I was planning on getting a calcium perch, which is what the budgies have.


----------



## MeanneyFids (Aug 24, 2010)

calcium perches are good. thought you meant those horrid sand paper covers or really rough perches


----------



## Mentha (Jul 11, 2010)

Set, 

You may want to let your mom take care of his nails, or a pet store. You don't want him to think unpleasant thoughts of you while you're bonding with him. It could set him back a little on the trust issue. Calcium perches would also work, but do make sure it's not the only perch he has.


----------



## Set (Mar 14, 2011)

I actually was looking at the sandpaper perches today while in Petsmart to see just why everyone says not to use them, and I can completely see why. They're so rough, I couldn't imagine any bird being comfortable standing on them. The calcium perches I've looked are textured, but don't have the super rough little particles.
I'm going to wait till the new cage is here to actually buy one, though, so I can make sure it's not too big or take up too much room.

Oh don't worry, he's going to have lots of perches  Right now he just has a wooden perch and a rope perch (with another rope perch outside his cage), but the new cage is going to have both rope perches in the cage and hopefully some natural perches, as well as the calcium perch.

If I do end up clipping his nails, I'll definitely let mum do it. We're doing better, but he still bites me and isn't full of trust. Mum on the other hand can do anything to him and he loves her for it.


----------



## MeanneyFids (Aug 24, 2010)

well its a great start! great improvements!

i cant wait to see his new cage!


----------



## Annie (Nov 20, 2009)

Sigh, I never trim Sunny's nails because he would freak out and make it look like I'm trying to kill him, da little drama king.  So I just let them be and of course they are sharp, so I always have scratch marks all over my arms at various healing stages.:wacko: I'm just worried that in the summer, when I wear shorts, my colleagues at work will see my scratches and ask me if I'm in an abusive relationship. Well actually I am, because Sunny does abuse me emotionally but what can I do.


----------



## lperry82 (Aug 2, 2010)

Annie that is so funny and so true ha ha

When my bunnys was babies they scratched me to bits and girl from work thought i was getting abused ha ha


----------



## roxy culver (May 27, 2010)

Aren't animals lovely? lol...I was showing bunnys and ferets in a fair one year and the feret had scratched up my arm before his show. But his judge didn't notice, the BUNNY judge did!
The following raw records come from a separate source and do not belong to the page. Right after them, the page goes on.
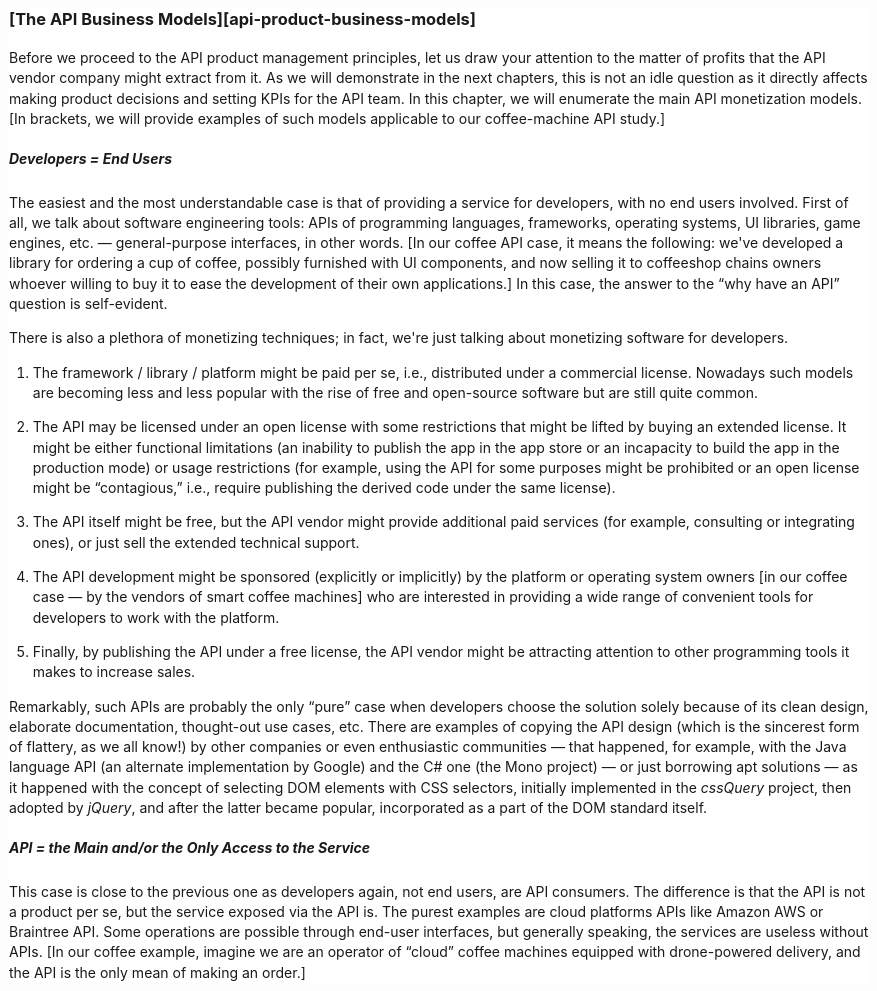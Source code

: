 ### [The API Business Models][api-product-business-models]

Before we proceed to the API product management principles, let us draw your attention to the matter of profits that the API vendor company might extract from it. As we will demonstrate in the next chapters, this is not an idle question as it directly affects making product decisions and setting KPIs for the API team. In this chapter, we will enumerate the main API monetization models. [In brackets, we will provide examples of such models applicable to our coffee-machine API study.]

##### Developers = End Users

The easiest and the most understandable case is that of providing a service for developers, with no end users involved. First of all, we talk about software engineering tools: APIs of programming languages, frameworks, operating systems, UI libraries, game engines, etc. — general-purpose interfaces, in other words. [In our coffee API case, it means the following: we've developed a library for ordering a cup of coffee, possibly furnished with UI components, and now selling it to coffeeshop chains owners whoever willing to buy it to ease the development of their own applications.] In this case, the answer to the “why have an API” question is self-evident.

There is also a plethora of monetizing techniques; in fact, we're just talking about monetizing software for developers.

  1. The framework / library / platform might be paid per se, i.e., distributed under a commercial license. Nowadays such models are becoming less and less popular with the rise of free and open-source software but are still quite common.

  2. The API may be licensed under an open license with some restrictions that might be lifted by buying an extended license. It might be either functional limitations (an inability to publish the app in the app store or an incapacity to build the app in the production mode) or usage restrictions (for example, using the API for some purposes might be prohibited or an open license might be “contagious,” i.e., require publishing the derived code under the same license).

  3. The API itself might be free, but the API vendor might provide additional paid services (for example, consulting or integrating ones), or just sell the extended technical support.

  4. The API development might be sponsored (explicitly or implicitly) by the platform or operating system owners [in our coffee case — by the vendors of smart coffee machines] who are interested in providing a wide range of convenient tools for developers to work with the platform.

  5. Finally, by publishing the API under a free license, the API vendor might be attracting attention to other programming tools it makes to increase sales.

Remarkably, such APIs are probably the only “pure” case when developers choose the solution solely because of its clean design, elaborate documentation, thought-out use cases, etc. There are examples of copying the API design (which is the sincerest form of flattery, as we all know!) by other companies or even enthusiastic communities — that happened, for example, with the Java language API (an alternate implementation by Google) and the C# one (the Mono project) — or just borrowing apt solutions — as it happened with the concept of selecting DOM elements with CSS selectors, initially implemented in the *cssQuery* project, then adopted by *jQuery*, and after the latter became popular, incorporated as a part of the DOM standard itself.

##### API = the Main and/or the Only Access to the Service

This case is close to the previous one as developers again, not end users, are API consumers. The difference is that the API is not a product per se, but the service exposed via the API is. The purest examples are cloud platforms APIs like Amazon AWS or Braintree API. Some operations are possible through end-user interfaces, but generally speaking, the services are useless without APIs. [In our coffee example, imagine we are an operator of “cloud” coffee machines equipped with drone-powered delivery, and the API is the only mean of making an order.]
And asked if her nails were too long which they weren't because I had cut them myself. Silly creatures!


----------



## Belinda (Oct 9, 2010)

I get my boyfriend to hold Arnie whilst I clip her nails. He is her favourite so I let him do the holding and I ninja on in and get the job done quickly, it works for us...


----------



## MeanneyFids (Aug 24, 2010)

i do it by myself... not an easy thing to do lol but its the only way i can get it done without hassle from the fiance


----------



## birdlover4life (Mar 6, 2010)

Finn is so hard to get on his back, so I let the bird store I got him from deal with the little rascal . He flies at the sight of a towel and gets mad at me. If there is no towel; he is the sweetest boy ever . Gotta love birds


----------



## MissCV (Sep 18, 2010)

Sorry to jump in, but the calcium perches i have found that they are all coloured. Does this matter? The colour rubs off on my hands so i just wondered if it was safe to rub off on my cockatiels feet/tail feathers all day long.


----------



## roxy culver (May 27, 2010)

It'll make them multi-colored but I don't think it has any adverse affects. My cuttlebone has colored parts to it and it makes my white birds pink!


----------



## Mentha (Jul 11, 2010)

They use a bird safe coloring or food coloring in the perches.


----------



## MissCV (Sep 18, 2010)

Thanks for your replies!! My little guy will be glad to get his new perch now.


----------